I saw Jethro Tull for the second time at the Benaroya Concert Hall in Seattle. The Benaroya Concert Hall is an awesome place to check out concerts because of its great acoustics, and I was looking forward to hearing a band whose music I really admired dish it out in such a cool setting.

The opening band was the Young Dubliners, who, in all fairness, put on an incredibly energetic performance overshadowing their older compatriots. Their music is akin to a mix of the Pogues, Tempest, Giant Ant Farm, and the Levellers, but with less of a punk feel and more of a rock aesthetic. The crowd was really into them and I was really impressed as well. They are definitely worth checking out if you're into the rock of today.

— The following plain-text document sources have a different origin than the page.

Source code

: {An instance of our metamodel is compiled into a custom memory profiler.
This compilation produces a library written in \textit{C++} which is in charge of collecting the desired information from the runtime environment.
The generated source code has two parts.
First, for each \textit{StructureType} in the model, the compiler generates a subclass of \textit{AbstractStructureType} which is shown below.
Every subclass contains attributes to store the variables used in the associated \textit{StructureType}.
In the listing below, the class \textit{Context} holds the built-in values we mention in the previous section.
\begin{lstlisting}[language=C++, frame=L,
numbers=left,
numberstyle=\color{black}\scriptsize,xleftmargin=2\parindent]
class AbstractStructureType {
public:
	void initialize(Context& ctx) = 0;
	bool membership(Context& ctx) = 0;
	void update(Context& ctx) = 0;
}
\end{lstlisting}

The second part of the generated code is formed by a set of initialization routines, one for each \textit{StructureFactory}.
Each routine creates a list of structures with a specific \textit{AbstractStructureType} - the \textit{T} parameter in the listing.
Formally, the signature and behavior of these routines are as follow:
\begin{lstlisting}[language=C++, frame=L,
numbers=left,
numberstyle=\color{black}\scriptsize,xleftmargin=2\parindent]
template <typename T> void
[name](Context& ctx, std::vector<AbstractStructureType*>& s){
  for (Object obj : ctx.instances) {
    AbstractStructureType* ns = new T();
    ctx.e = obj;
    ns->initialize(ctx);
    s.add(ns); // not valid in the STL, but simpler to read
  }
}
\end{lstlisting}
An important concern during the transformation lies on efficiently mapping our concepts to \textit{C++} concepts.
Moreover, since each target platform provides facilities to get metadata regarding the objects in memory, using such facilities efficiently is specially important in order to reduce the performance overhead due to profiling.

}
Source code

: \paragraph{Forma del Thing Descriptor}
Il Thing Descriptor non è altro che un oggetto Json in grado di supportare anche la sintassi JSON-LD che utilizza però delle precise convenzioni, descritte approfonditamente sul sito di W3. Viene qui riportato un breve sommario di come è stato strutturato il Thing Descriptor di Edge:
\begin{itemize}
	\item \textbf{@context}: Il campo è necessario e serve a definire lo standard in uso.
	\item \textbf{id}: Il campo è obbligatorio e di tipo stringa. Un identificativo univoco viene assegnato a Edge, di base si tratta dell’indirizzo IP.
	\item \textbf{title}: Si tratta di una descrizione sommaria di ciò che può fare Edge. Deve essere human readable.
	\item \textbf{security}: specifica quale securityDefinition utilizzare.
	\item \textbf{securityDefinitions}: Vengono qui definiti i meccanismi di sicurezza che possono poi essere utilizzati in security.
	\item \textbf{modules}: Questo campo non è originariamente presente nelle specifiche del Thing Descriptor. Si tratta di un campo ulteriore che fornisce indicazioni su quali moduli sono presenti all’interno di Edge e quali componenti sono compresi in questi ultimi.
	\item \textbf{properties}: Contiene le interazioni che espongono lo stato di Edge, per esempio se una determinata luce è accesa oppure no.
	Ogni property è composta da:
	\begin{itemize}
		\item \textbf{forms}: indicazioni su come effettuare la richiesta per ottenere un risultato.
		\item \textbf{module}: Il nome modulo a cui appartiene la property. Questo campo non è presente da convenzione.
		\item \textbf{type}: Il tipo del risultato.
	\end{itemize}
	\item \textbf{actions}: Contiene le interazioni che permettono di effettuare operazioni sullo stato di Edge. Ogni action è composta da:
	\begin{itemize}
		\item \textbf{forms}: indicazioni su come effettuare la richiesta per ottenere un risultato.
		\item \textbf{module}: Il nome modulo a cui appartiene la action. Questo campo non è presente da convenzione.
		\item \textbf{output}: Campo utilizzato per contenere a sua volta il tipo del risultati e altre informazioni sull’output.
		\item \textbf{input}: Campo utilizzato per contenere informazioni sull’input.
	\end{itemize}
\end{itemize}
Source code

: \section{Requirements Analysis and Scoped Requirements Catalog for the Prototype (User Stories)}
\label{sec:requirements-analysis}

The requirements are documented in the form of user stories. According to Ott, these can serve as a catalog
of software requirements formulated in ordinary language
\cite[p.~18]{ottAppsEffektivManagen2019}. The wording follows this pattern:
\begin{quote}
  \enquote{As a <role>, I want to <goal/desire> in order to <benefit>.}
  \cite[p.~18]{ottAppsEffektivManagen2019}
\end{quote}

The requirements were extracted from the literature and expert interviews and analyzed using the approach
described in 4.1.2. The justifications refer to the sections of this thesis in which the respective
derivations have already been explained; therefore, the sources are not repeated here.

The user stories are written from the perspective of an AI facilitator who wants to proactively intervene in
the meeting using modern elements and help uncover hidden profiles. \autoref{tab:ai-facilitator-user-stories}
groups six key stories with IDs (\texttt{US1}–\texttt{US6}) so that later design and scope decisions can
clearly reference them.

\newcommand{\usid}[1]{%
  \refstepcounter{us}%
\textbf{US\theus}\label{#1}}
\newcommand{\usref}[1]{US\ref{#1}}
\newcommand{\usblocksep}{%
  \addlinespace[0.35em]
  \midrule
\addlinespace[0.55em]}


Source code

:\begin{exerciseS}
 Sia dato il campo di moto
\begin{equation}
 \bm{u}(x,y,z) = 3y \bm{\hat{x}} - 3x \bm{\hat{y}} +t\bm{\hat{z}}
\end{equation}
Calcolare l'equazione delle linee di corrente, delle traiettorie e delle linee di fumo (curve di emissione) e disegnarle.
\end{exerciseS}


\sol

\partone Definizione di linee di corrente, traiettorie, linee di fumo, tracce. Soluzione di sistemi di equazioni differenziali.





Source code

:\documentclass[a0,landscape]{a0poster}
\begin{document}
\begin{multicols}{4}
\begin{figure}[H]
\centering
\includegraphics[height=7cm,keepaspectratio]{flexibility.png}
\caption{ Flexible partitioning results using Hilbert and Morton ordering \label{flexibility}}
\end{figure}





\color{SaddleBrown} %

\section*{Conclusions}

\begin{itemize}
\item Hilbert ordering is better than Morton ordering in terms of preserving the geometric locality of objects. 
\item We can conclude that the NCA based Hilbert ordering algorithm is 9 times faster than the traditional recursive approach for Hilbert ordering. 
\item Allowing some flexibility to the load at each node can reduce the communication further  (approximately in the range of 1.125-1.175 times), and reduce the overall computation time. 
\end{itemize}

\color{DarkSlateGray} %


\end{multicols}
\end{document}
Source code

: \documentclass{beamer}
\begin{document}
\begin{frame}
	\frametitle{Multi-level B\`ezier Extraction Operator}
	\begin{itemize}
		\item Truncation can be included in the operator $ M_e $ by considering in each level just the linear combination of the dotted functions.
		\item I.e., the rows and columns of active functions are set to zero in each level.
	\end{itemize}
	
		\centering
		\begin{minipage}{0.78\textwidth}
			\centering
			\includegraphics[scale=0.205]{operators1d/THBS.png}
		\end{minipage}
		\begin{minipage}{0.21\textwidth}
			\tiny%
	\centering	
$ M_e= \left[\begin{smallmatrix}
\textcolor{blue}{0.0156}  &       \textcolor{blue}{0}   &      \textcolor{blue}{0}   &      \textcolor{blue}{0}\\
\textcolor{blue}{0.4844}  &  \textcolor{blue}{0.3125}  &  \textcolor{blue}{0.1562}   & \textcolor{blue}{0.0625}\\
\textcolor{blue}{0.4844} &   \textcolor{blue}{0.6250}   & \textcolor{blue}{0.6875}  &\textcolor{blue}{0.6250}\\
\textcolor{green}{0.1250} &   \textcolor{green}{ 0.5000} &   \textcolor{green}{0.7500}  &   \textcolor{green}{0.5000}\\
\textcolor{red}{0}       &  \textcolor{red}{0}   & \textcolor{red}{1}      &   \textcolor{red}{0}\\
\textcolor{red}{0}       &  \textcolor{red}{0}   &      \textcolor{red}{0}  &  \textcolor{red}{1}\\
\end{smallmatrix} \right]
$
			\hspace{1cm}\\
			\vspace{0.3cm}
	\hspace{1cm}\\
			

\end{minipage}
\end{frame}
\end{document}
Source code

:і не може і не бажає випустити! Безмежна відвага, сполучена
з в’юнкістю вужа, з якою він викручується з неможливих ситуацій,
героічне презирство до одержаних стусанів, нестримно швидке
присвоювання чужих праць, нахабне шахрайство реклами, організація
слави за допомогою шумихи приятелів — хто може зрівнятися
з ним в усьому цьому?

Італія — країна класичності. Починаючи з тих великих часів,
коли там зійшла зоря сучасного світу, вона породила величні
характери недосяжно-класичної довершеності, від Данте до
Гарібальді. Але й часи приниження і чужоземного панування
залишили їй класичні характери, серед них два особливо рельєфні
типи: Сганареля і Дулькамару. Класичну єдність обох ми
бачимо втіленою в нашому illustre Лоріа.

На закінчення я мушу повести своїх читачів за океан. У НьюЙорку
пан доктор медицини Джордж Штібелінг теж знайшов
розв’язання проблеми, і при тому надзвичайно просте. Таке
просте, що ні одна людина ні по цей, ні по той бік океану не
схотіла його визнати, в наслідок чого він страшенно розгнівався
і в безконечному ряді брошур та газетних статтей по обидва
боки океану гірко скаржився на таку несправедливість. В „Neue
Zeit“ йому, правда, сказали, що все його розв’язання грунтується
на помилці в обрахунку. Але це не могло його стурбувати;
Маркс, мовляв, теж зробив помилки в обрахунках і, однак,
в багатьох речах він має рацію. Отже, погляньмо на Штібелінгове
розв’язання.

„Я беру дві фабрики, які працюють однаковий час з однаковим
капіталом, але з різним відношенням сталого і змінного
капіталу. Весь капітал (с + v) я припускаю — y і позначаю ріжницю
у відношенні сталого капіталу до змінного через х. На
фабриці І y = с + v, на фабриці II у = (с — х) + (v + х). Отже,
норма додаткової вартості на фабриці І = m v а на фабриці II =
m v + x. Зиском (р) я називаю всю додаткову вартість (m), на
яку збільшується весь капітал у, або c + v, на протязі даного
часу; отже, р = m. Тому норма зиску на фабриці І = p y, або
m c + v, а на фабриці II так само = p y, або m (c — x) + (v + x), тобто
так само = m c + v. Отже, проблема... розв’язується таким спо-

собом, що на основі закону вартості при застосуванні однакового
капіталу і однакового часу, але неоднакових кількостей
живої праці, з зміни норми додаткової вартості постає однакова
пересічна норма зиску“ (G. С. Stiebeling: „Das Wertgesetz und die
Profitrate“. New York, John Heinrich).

What Jethro Tull lacked in raw energy, compared to the Young Dubliners, they made up for it in pure skill. Even though Ian Anderson, their frontman, scoffed at labels applied to them by music critics, the band was in fine progressive form, playing their repertoire of songs with syncopated time signatures and melacholic combination of guitars, violins (synthesised) and the flute. They had long jams and it was clear that Martin Barre on the guitar. Doane Perry on drums, Andrew Giddings on keyboards, and Jonathan Noyce on bass were in fine form, nicely complementing Anderson's flute work.

The last time I saw the band, Anderson had a broken leg and had to move around in a wheelchair. As if to make up for that, he spent a lot of his time standing on one leg play his flute, the symbol that has come to epitomise the band itself. In fact, given his age (54), the effort he spent was admirable.

Anderson's quips between songs were typical of how he represents himself to the media. He managed to get an atheist dig in, referring to the evils of religion (as the crowd cheered), and then clarifying that he was referring to Christianity before launching into Roots to Branches.

Before playing the Bach-inspired Bourée, Anderson mentioned that Bach might be turning in his grave (or not) at their "butchering" of his composition. I'm not sure of Bach's reaction, but what Jethro Tull played, that included a slap-bass solo, sounded amazing (and that's probably more a tribute to Bach than to Jethro Tull).

Other tunes they played included Living in the Past, Cross-Eyed Mary, Hunt by Numbers, Thick as a Brick, Elegy, The Water Carrier, Boris Dancing, and Budapest.

From my perspective, it was a performance punctuated by the less-familiar tunes. I had to leave before the encore, but I would love to see a Jethro Tull show with songs like Bungle in the Jungle, Skating Away, and Too Old to Rock 'n' Roll, Too Young to Die.

Still, if you hold a point of view that a concert experience should be very different from listening to an album produced in the studio, then Jethro Tull is one of the acts that's hard to beat in this regard. An amazing concert experience!